Security firm GitGuardian has announced a report showing that the unintended exposure of credentials such as API keys and passwords, known as “secrets sprawl,” has worsened significantly during 2024. The report found an increase of 25% in secrets found in public GitHub code repositories compared to the previous year.
The report, “The State of Secrets Sprawl 2025,” was based on scanning public GitHub activity and anonymised customer data. Researchers detected nearly 23.8 million new hardcoded secrets in public GitHub commits alone during 2024, suggesting an increasing trend in sensitive credentials being leaked from development environments.
(Image courtesy of GitGuardian)
Secret sprawl has been cited as the cause of a number of high-profile hacking incidents over the past year, such as a leak of all of the New York Times source code, and a credential leak at business analytics company Sisense.
A big contributor to the increase is the rise in “generic” secrets which don’t have a recognisable format like API keys or OAuth tokens. According to the report, these are often hardcoded passwords, database connection strings, custom authentication tokens and encryption keys. These accounted for 58% of detected secrets last year, up from 49% in 2023. The report suggests that automated scanning tools, such as GitHub’s own protection mechanisms, often miss this secret format.
The report lauds the efforts of tools such as GitHub’s Push Protection, which is designed to block commits containing known credential patterns. The leaks of OpenAI keys and GitHub app keys, in particular, have dropped dramatically thanks to their inclusion in this tool, which uses simple pattern matching to identify these keys. These tools do struggle with generic secrets and credentials that don’t have standard prefixes, however.
There was also a big contrast in the findings between public and private repositories, with private repositories eight times more likely to contain secrets. This suggests that developers have a false sense of security and assume that the private nature of the repository removes the risk – a practice that the report suggests amounts to security through obscurity.
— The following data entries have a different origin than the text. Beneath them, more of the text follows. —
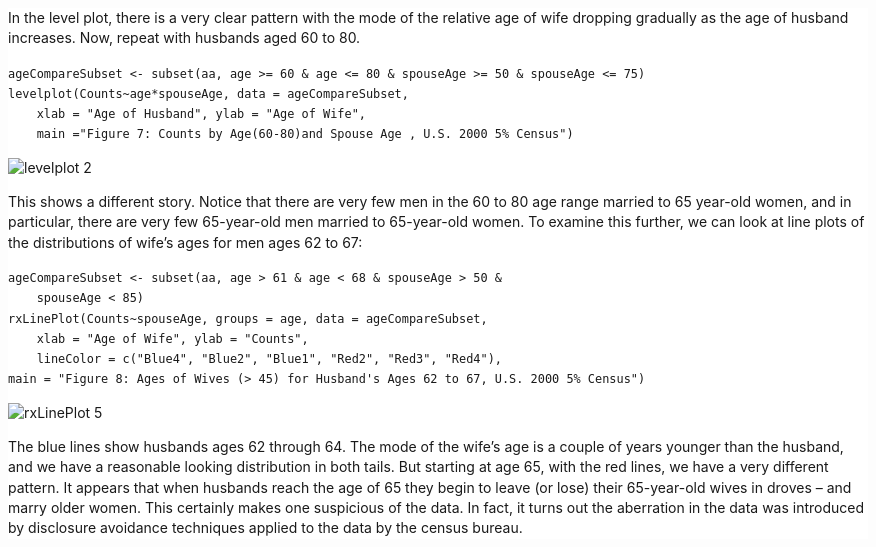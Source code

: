 In the level plot, there is a very clear pattern with the mode of the relative age of wife dropping gradually as the age of husband increases. Now, repeat with husbands aged 60 to 80.

```
ageCompareSubset <- subset(aa, age >= 60 & age <= 80 & spouseAge >= 50 & spouseAge <= 75)
levelplot(Counts~age*spouseAge, data = ageCompareSubset,
	xlab = "Age of Husband", ylab = "Age of Wife",
	main ="Figure 7: Counts by Age(60-80)and Spouse Age , U.S. 2000 5% Census")
```

![levelplot 2](media/how-to-revoscaler-visualize-huge-data-sets/image32.png)

This shows a different story. Notice that there are very few men in the 60 to 80 age range married to 65 year-old women, and in particular, there are very few 65-year-old men married to 65-year-old women. To examine this further, we can look at line plots of the distributions of wife’s ages for men ages 62 to 67:

```
ageCompareSubset <- subset(aa, age > 61 & age < 68 & spouseAge > 50 &
	spouseAge < 85)
rxLinePlot(Counts~spouseAge, groups = age, data = ageCompareSubset,
	xlab = "Age of Wife", ylab = "Counts",  
	lineColor = c("Blue4", "Blue2", "Blue1", "Red2", "Red3", "Red4"),
main = "Figure 8: Ages of Wives (> 45) for Husband's Ages 62 to 67, U.S. 2000 5% Census")
```


![rxLinePlot 5](media/how-to-revoscaler-visualize-huge-data-sets/image33.png)

The blue lines show husbands ages 62 through 64. The mode of the wife’s age is a couple of years younger than the husband, and we have a reasonable looking distribution in both tails. But starting at age 65, with the red lines, we have a very different pattern. It appears that when husbands reach the age of 65 they begin to leave (or lose) their 65-year-old wives in droves – and marry older women. This certainly makes one suspicious of the data. In fact, it turns out the aberration in the data was introduced by disclosure avoidance techniques applied to the data by the census bureau.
The report also found secrets leaked in places other than source code repositories – with collaboration and project management tools such as Slack, Jira and Confluence often containing many secrets. More incidents were considered critical in these tools than in GitHub – and these were generally attributed to less security-aware employees and fewer safeguards being built into these other tools.
(Image courtesy of GitGuardian)
The researchers also scanned public Docker Hub images at a large scale. This revealed over 100,000 secrets, including AWS and GCP keys, and some seemingly belonging to Fortune 500 companies. The report suggests that the lack of a partner notification system for secret exposure on Docker Hub contributes significantly to this.
Going on to look at the validity of the secrets found, the report found that many exposed secrets stay active long after they’ve been published, with 70% of secrets detected in 2022 were still active in 2024. The researchers suggest that ineffective credential lifecycle management, particularly for non-human service accounts, is to blame, citing examples of some organisations provisioning keys with multi-year lifespans as they don’t have a robust ability to rotate keys. Leaked credentials often had excessive permissions – 96% of leaked GitHub tokens had write access, thus increasing the potential damage from a compromised secret.
GitGuardian has used machine learning in this new report to improve secret hunting. Previously, the team had erred on the side of caution to avoid false positives with their secrets detection engine. Any element of doubt about whether a string was a secret would lead to its rejection. The new ML models made the researchers more confident in validating less-structured secrets.
GitHub has been increasingly proactive in writing tools to try to reduce secret sprawl, with GitHub Secret Protection available to help detect and prevent secret leaks. GitHub has also used AI for Copilot secret scanning to deal with the the nuanced and varied structures of generic passwords. Similarly, GitLab has GitLab Secret Push Protection fulfilling a similar objective.
The GitGuardian report is available to download now.